The study consists of five arms:
1. Existing program with monthly growth monitoring and nutritional/hygiene education
2. Existing program + home visits for intensive nutrition counseling within a behavior change framework
3. Existing program + lipid-based supplementation (LNS) for children 6-18 months old
4. Existing program + LNS supplementation for pregnant/lactating women
5. Existing program + intensive home visiting program to support child development

The study will be conducted in 25 communities for each arm, with a total of 1250 pregnant women, 1250 children 0-6 months old, and 1250 children 6-18 months old. The primary outcomes include growth (length/height-for-age z-scores) and child development (mental, motor, and social development). Secondary outcomes include caregiver reported child morbidity, household food security and diet diversity, micro-nutrient status, maternal knowledge of child care and feeding practices, and home stimulation practices.

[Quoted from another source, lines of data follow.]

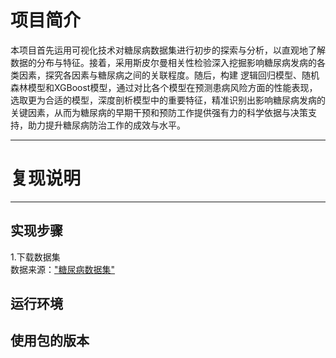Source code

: # 项目简介
本项目首先运用可视化技术对糖尿病数据集进行初步的探索与分析，以直观地了解数据的分布与特征。接着，采用斯皮尔曼相关性检验深入挖掘影响糖尿病发病的各类因素，探究各因素与糖尿病之间的关联程度。随后，构建 逻辑回归模型、随机森林模型和XGBoost模型，通过对比各个模型在预测患病风险方面的性能表现，选取更为合适的模型，深度剖析模型中的重要特征，精准识别出影响糖尿病发病的关键因素，从而为糖尿病的早期干预和预防工作提供强有力的科学依据与决策支持，助力提升糖尿病防治工作的成效与水平。
***
# 复现说明
***
## 实现步骤
1.下载数据集  
数据来源：["糖尿病数据集"](https://www.kaggle.com/datasets/rabieelkharoua/diabetes-health-dataset-analysis/data "糖尿病数据集")

## 运行环境
## 使用包的版本
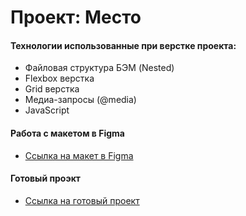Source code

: # Проект: Место

#### Технологии использованные при верстке проекта:
* Файловая структура БЭМ (Nested)
* Flexbox верстка
* Grid верстка
* Медиа-запросы (@media)
* JavaScript
 

#### Работа с макетом в Figma
* [Ссылка на макет в Figma](https://www.figma.com/file/2cn9N9jSkmxD84oJik7xL7/JavaScript.-Sprint-4?node-id=0%3A1)
#### Готовый проэкт
* [Ссылка на готовый проект](https://kamis2020.github.io/mesto/index.html)

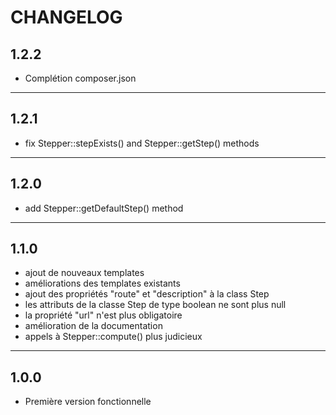 # CHANGELOG


1.2.2
-----

- Complétion composer.json

---


1.2.1
-----

- fix Stepper::stepExists() and Stepper::getStep() methods

---


1.2.0
-----

- add Stepper::getDefaultStep() method

---


1.1.0
-----

- ajout de nouveaux templates
- améliorations des templates existants
- ajout des propriétés "route" et "description" à la class Step
- les attributs de la classe Step de type boolean ne sont plus null
- la propriété "url" n'est plus obligatoire
- amélioration de la documentation
- appels à Stepper::compute() plus judicieux

---

1.0.0
-----

- Première version fonctionnelle
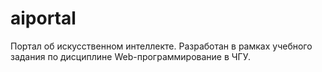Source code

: # aiportal
Портал об искусственном интеллекте.
Разработан в рамках учебного задания по дисциплине Web-программирование в ЧГУ.

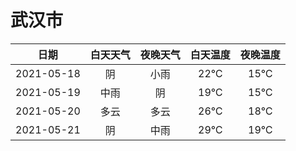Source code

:# 武汉市
|日期|白天天气|夜晚天气|白天温度|夜晚温度|
|:--:|:--:|:--:|:--:|:--:|
|2021-05-18|阴|小雨|22℃|15℃|
|2021-05-19|中雨|阴|19℃|15℃|
|2021-05-20|多云|多云|26℃|18℃|
|2021-05-21|阴|中雨|29℃|19℃|
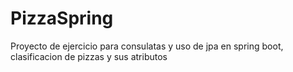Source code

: # PizzaSpring
Proyecto de ejercicio para consulatas y uso de jpa en spring boot, clasificacion de pizzas y sus atributos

The study protocols have been reviewed and approved by the Malagasy Ethics Committee at the Ministry of Health in Madagascar and by the institutional review board at the University of California, Davis. The study is funded by various organizations, including the Strategic Impact Evaluation Fund, the World Bank Innovation Grant, and Grand Challenges Canada. The implementation of the study is financed by Madagascar’s National Nutrition Office.

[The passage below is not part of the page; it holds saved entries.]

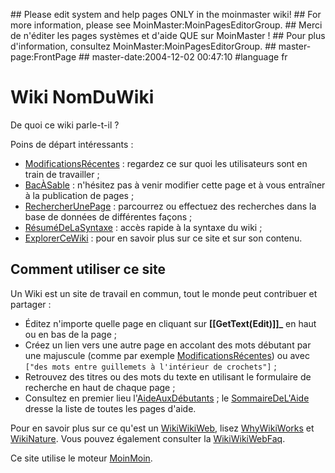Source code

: \#\# Please edit system and help pages ONLY in the moinmaster wiki! \#\# For more information, please see MoinMaster:MoinPagesEditorGroup. \#\# Merci de n'éditer les pages systèmes et d'aide QUE sur MoinMaster ! \#\# Pour plus d'information, consultez MoinMaster:MoinPagesEditorGroup. \#\# master-page:FrontPage \#\# master-date:2004-12-02 00:47:10 \#language fr

Wiki NomDuWiki
==============

De quoi ce wiki parle-t-il ?

Poins de départ intéressants :

-   [ModificationsRécentes](ModificationsRécentes) : regardez ce sur quoi les utilisateurs sont en train de travailler ;
-   [BacÀSable](BacÀSable) : n'hésitez pas à venir modifier cette page et à vous entraîner à la publication de pages ;
-   [RechercherUnePage](RechercherUnePage) : parcourrez ou effectuez des recherches dans la base de données de différentes façons ;
-   [RésuméDeLaSyntaxe](RésuméDeLaSyntaxe) : accès rapide à la syntaxe du wiki ;
-   [ExplorerCeWiki](ExplorerCeWiki) : pour en savoir plus sur ce site et sur son contenu.

Comment utiliser ce site
------------------------

Un Wiki est un site de travail en commun, tout le monde peut contribuer et partager :

-   Éditez n'importe quelle page en cliquant sur **\[\[GetText(Edit)\]\]\_** en haut ou en bas de la page ;
-   Créez un lien vers une autre page en accolant des mots débutant par une majuscule (comme par exemple [ModificationsRécentes](ModificationsRécentes)) ou avec `["des mots entre guillemets à l'intérieur de crochets"]` ;
-   Retrouvez des titres ou des mots du texte en utilisant le formulaire de recherche en haut de chaque page ;
-   Consultez en premier lieu l'[AideAuxDébutants](AideAuxDébutants) ; le [SommaireDeL'Aide](SommaireDeL'Aide) dresse la liste de toutes les pages d'aide.

Pour en savoir plus sur ce qu'est un [WikiWikiWeb](WikiWikiWebVF), lisez [WhyWikiWorks](wiki:MoinMoin:WhyWikiWorks) et [WikiNature](wiki:MoinMoin:WikiNature). Vous pouvez également consulter la [WikiWikiWebFaq](wiki:MoinMoin:WikiWikiWebFaq).

Ce site utilise le moteur [MoinMoin](MoinMoinVF).
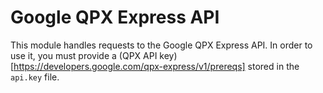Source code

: # Google QPX Express API

This module handles requests to the Google QPX Express API. In order to use it, you must provide a (QPX API key)[https://developers.google.com/qpx-express/v1/prereqs] stored in the `api.key` file.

By conducting this trial, the aim is to gather data on the effectiveness and cost-effectiveness of different interventions to improve maternal health and child development. The results of the study can inform future programs and policies to enhance access to maternal health services and improve the well-being of mothers and children in Madagascar.
AI Innovations Methodology
Based on the provided information, here are some potential recommendations for innovations to improve access to maternal health:

1. Implement a home-visiting program: The MAHAY study includes a home-visiting program that focuses on promoting child development within the context of an existing national nutrition program. This approach can be expanded to other areas to provide personalized support and education to pregnant women and new mothers, improving their access to maternal health services.

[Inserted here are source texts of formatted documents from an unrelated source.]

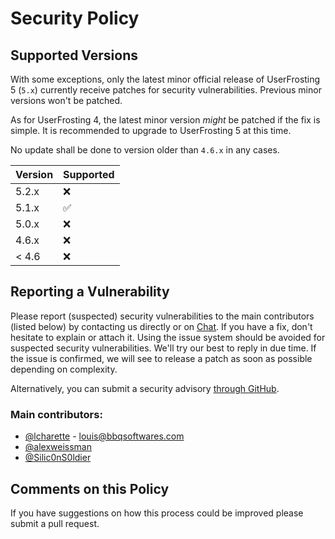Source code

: # Security Policy

## Supported Versions

With some exceptions, only the latest minor official release of UserFrosting 5 (`5.x`) currently receive patches for security vulnerabilities. Previous minor versions won't be patched.

As for UserFrosting 4, the latest minor version _might_ be patched if the fix is simple. It is recommended to upgrade to UserFrosting 5 at this time. 

No update shall be done to version older than `4.6.x` in any cases.

| Version | Supported          |
| ------- | ------------------ |
| 5.2.x   | :x:                |
| 5.1.x   | :white_check_mark: |
| 5.0.x   | :x:                |
| 4.6.x   | :x:                |
| < 4.6   | :x:                |

## Reporting a Vulnerability

Please report (suspected) security vulnerabilities to the main contributors (listed below) by contacting us directly or on [Chat](https://chat.userfrosting.com). 
If you have a fix, don't hesitate to explain or attach it. Using the issue system should be avoided for suspected security vulnerabilities.
We'll try our best to reply in due time. If the issue is confirmed, we will see to release a patch as soon as possible depending on complexity.

Alternatively, you can submit a security advisory [through GitHub](https://github.com/userfrosting/UserFrosting/security/advisories/new).

### Main contributors:
- [@lcharette](https://github.com/lcharette) - louis@bbqsoftwares.com
- [@alexweissman](https://github.com/alexweissman)
- [@Silic0nS0ldier](https://github.com/Silic0nS0ldier)

## Comments on this Policy

If you have suggestions on how this process could be improved please submit a
pull request.
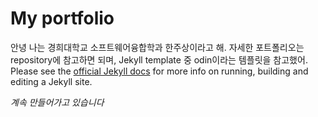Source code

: # My portfolio

안녕 나는 경희대학교 소프트웨어융합학과 한주상이라고 해. 자세한 포트폴리오는 repository에 참고하면 되며, Jekyll template 중 odin이라는 템플릿을 참고했어. Please see the [official Jekyll docs](https://jekyllrb.com/docs/) for more info on running, building and editing a Jekyll site.

*계속 만들어가고 있습니다*




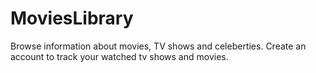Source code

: # MoviesLibrary
 Browse information about movies, TV shows and celeberties. Create an account to track your watched tv shows and movies.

2. Introduce nutritional supplementation: The MAHAY study also includes the provision of lipid-based nutritional supplements to pregnant and lactating women, as well as children aged 6-18 months. This intervention can be replicated in other settings to address chronic malnutrition and improve maternal and child health outcomes.

3. Incorporate behavior change frameworks: The MAHAY study utilizes a behavior change framework to deliver nutrition counseling and promote responsive parenting. This approach can be integrated into existing maternal health programs to encourage positive health behaviors and improve access to essential services.

4. Strengthen community-based programs: The MAHAY study relies on community nutrition workers to deliver services at the local level. Strengthening and expanding community-based programs can enhance access to maternal health services, particularly in remote or underserved areas.

To simulate the impact of these recommendations on improving access to maternal health, a methodology similar to the MAHAY study can be used. This would involve conducting a cluster-randomized controlled trial (RCT) with assignment at the community level. The sample of eligible program communities would be randomly assigned to either the current status quo or one of the recommended interventions. The study would be longitudinal, with data collected at multiple points in time, including a baseline survey before the interventions begin and follow-up surveys at regular intervals. The primary outcomes would include measures of maternal health, such as maternal nutrition, prenatal care utilization, and maternal mortality rates. Secondary outcomes could include indicators of child health, such as infant mortality rates and child development outcomes. The impact of the interventions would be estimated using regression analysis, controlling for potential confounding factors. The cost-effectiveness of the interventions could also be assessed by comparing the added value of each intervention with its added cost.